With the nuclear reactor crisis emerging in Ukraine as a backdrop, a bill – HB 5589 — has been introduced in the Illinois Legislature that would remove a decades-old moratorium on constructing new nuclear reactors in Illinois.
This moratorium was enacted in the late-1980s to protect Illinois from becoming a de facto high-level radioactive waste dump. It simply says – no more reactors will be built here until the Federal Government honors its legal obligation to build and operate a permanent disposal facility for the dangerous spent-fuel radioactive waste. This facility was supposed to open by 1997, but didn’t. Current government estimates claim we won’t have one before 2048. As a result Illinois 14 reactors (11 still operating) have created over 11,000 tons of spent-reactor fuel with no place to go. It’s presently stored at reactor sites.
Imagine Chicago authorizing the construction of the Sears Tower without bathrooms and you get a sense of the absurd license to pollute the nuclear industry has been granted. Legislators wanted to make sure that Illinois would have to manage as little of this waste as possible, prior to permanent disposal.
While this explains the origin of this common-sense moratorium, current events demonstrate what a Trojan Horse for potential nuclear disaster on numerous fronts HB5589 represents.
First, what’s the rush? No utility in its right mind wants to construct new reactors in the U.S. The only two under construction are $17 billion over budget, and 5 years behind schedule, showing how inept, sluggish and inefficient building reactors is.
Since 2016 ratepayers have bailed out Exelon (now Constellation) reactors to the tune of $3.04 billion because they’ve been “economically distressed” (i.e., money losers). Would new reactors be any less distressed? Guess who would be forced to bail them out. Adding more reactors to a money-losing market only worsens the situation.
Adding more reactors would mean adding more high-level radioactive wastes with no disposal facility – the very thing the moratorium was created to prevent. The First Rule of Holes applies here.
Adding more reactor market-share to an already uncompetitive, glutted energy market would crowd out market share for the renewables that the Governor and Legislature want built, indefinitely delaying the 100% clean-energy by 2050 goal in CEJA.
Lastly, any new reactors would be built and managed by a nuclear industry demonstrating a hefty track record for political corruption, extending beyond ComEd’s $200 million guilty plea and Michael Madigan indictment. Ohio and South Carolina nuclear projects have also resulted in FBI investigations, indictments and guilty pleas worth billions of dollars. Is this the business partner Illinois wants to create its Clean Energy Future?
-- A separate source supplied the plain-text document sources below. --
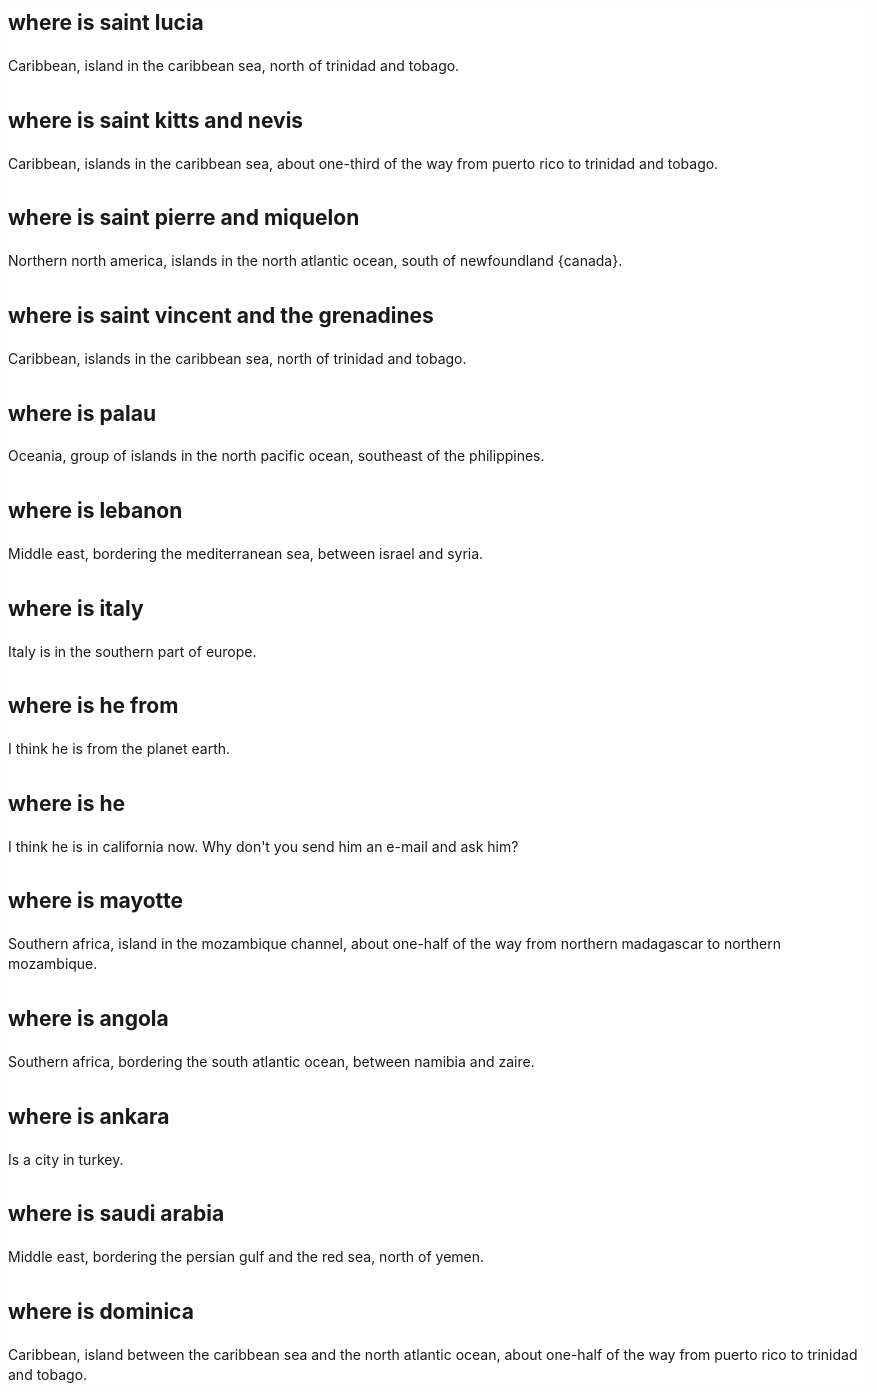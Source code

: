 ## where is saint lucia
Caribbean, island in the caribbean sea, north of trinidad and tobago.

## where is saint kitts and nevis
Caribbean, islands in the caribbean sea, about one-third of the way from puerto rico to trinidad and tobago.

## where is saint pierre and miquelon
Northern north america, islands in the north atlantic ocean, south of newfoundland {canada}.

## where is saint vincent and the grenadines
Caribbean, islands in the caribbean sea, north of trinidad and tobago.

## where is palau
Oceania, group of islands in the north pacific ocean, southeast of the philippines.

## where is lebanon
Middle east, bordering the mediterranean sea, between israel and syria.

## where is italy
Italy is in the southern part of europe.

## where is he from
I think he is from the planet earth.

## where is he
I think he is in california now.
Why don't you send him an e-mail and ask him?

## where is mayotte
Southern africa, island in the mozambique channel, about one-half of the way from northern madagascar to northern mozambique.

## where is angola
Southern africa, bordering the south atlantic ocean, between namibia and zaire.

## where is ankara
Is a city in turkey.

## where is saudi arabia
Middle east, bordering the persian gulf and the red sea, north of yemen.

## where is dominica
Caribbean, island between the caribbean sea and the north atlantic ocean, about one-half of the way from puerto rico to trinidad and tobago.
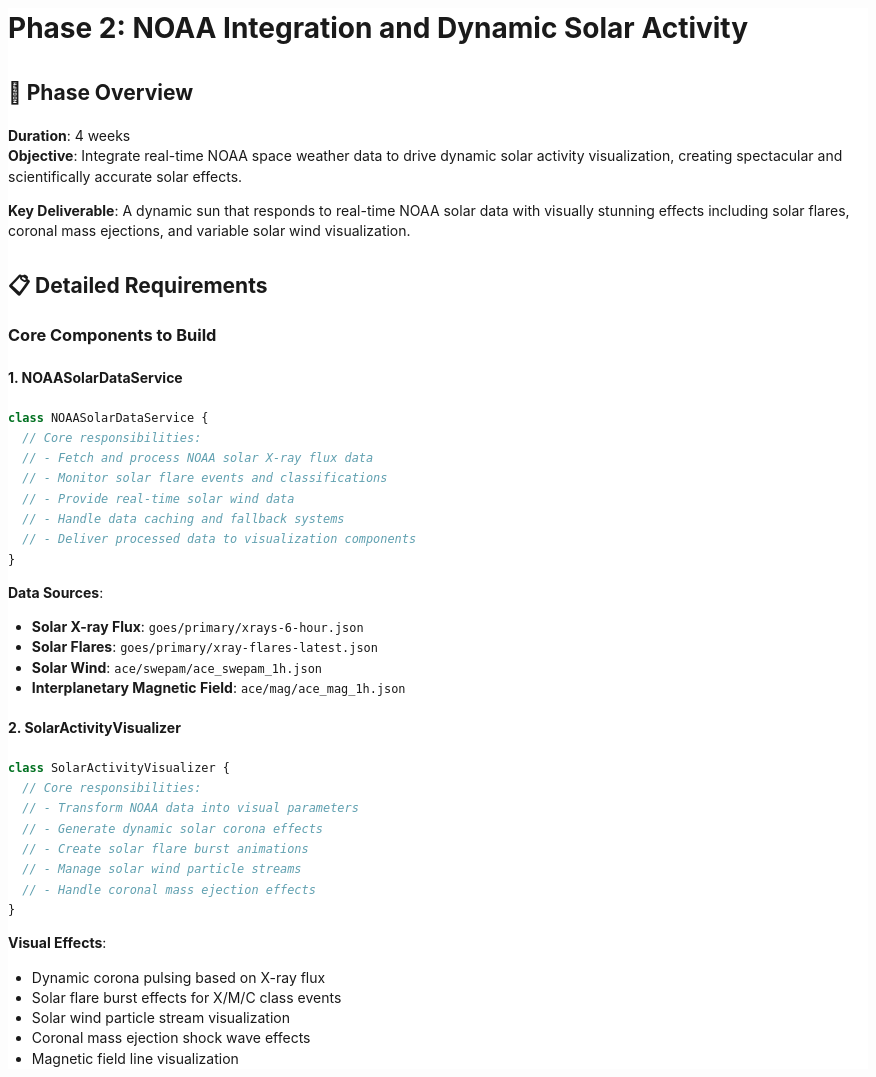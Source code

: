 # Phase 2: NOAA Integration and Dynamic Solar Activity

## 🎯 Phase Overview

**Duration**: 4 weeks  
**Objective**: Integrate real-time NOAA space weather data to drive dynamic solar activity visualization, creating spectacular and scientifically accurate solar effects.

**Key Deliverable**: A dynamic sun that responds to real-time NOAA solar data with visually stunning effects including solar flares, coronal mass ejections, and variable solar wind visualization.

## 📋 Detailed Requirements

### Core Components to Build

#### 1. NOAASolarDataService
```typescript
class NOAASolarDataService {
  // Core responsibilities:
  // - Fetch and process NOAA solar X-ray flux data
  // - Monitor solar flare events and classifications
  // - Provide real-time solar wind data
  // - Handle data caching and fallback systems
  // - Deliver processed data to visualization components
}
```

**Data Sources**:
- **Solar X-ray Flux**: `goes/primary/xrays-6-hour.json`
- **Solar Flares**: `goes/primary/xray-flares-latest.json`
- **Solar Wind**: `ace/swepam/ace_swepam_1h.json`
- **Interplanetary Magnetic Field**: `ace/mag/ace_mag_1h.json`

#### 2. SolarActivityVisualizer
```typescript
class SolarActivityVisualizer {
  // Core responsibilities:
  // - Transform NOAA data into visual parameters
  // - Generate dynamic solar corona effects
  // - Create solar flare burst animations
  // - Manage solar wind particle streams
  // - Handle coronal mass ejection effects
}
```

**Visual Effects**:
- Dynamic corona pulsing based on X-ray flux
- Solar flare burst effects for X/M/C class events
- Solar wind particle stream visualization
- Coronal mass ejection shock wave effects
- Magnetic field line visualization
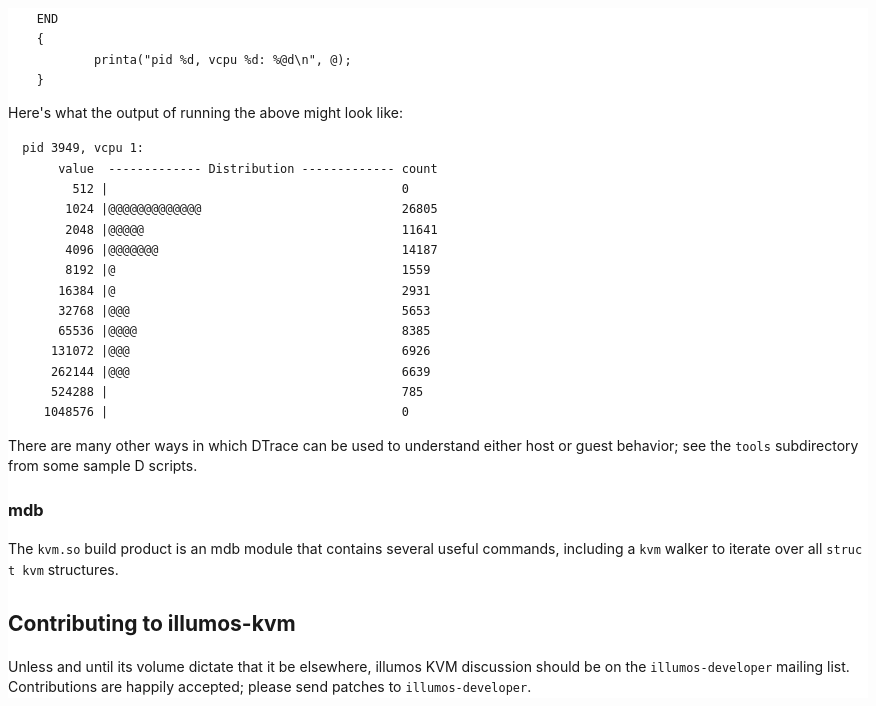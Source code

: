         END
        {
                printa("pid %d, vcpu %d: %@d\n", @);
        }

Here's what the output of running the above might look like:

      pid 3949, vcpu 1: 
           value  ------------- Distribution ------------- count    
             512 |                                         0        
            1024 |@@@@@@@@@@@@@                            26805    
            2048 |@@@@@                                    11641    
            4096 |@@@@@@@                                  14187    
            8192 |@                                        1559     
           16384 |@                                        2931     
           32768 |@@@                                      5653     
           65536 |@@@@                                     8385     
          131072 |@@@                                      6926     
          262144 |@@@                                      6639     
          524288 |                                         785      
         1048576 |                                         0        

There are many other ways in which DTrace can be used to understand either
host or guest behavior; see the `tools` subdirectory from some sample D
scripts.

### mdb

The `kvm.so` build product is an mdb module that contains several useful
commands, including a `kvm` walker to iterate over all `struct kvm`
structures.

Contributing to illumos-kvm
---------------------------

Unless and until its volume dictate that it be elsewhere, illumos KVM
discussion should be on the `illumos-developer` mailing list.
Contributions are happily accepted; please send patches to 
`illumos-developer`.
And if none of the local considerations matter, it should be recognized that upwards of 40-50% of the uranium used in U.S. reactors comes from Russia. The Nuclear Energy Institute – the trade association of the nuclear industry, which has Exelon as its main contributor – lobbied the White House on March 1 to exempt imported Russian uranium from sanctions related to Russia’s invasion of Ukraine. Ah, nothing like “home grown” nuclear power.
HB5589 is clearly a Trojan Horse for something not being stated, attempting to solve a non-existent problem. Worse, it would potentially put Illinois ratepayers in line for endless rate hikes once again and kill a renewable energy future.
[NOTE: A subject matter hearing on HR5589 is scheduled for Tuesday, March 21, 2022, at 4 p.m. CT in the House Energy and Environment Committee.]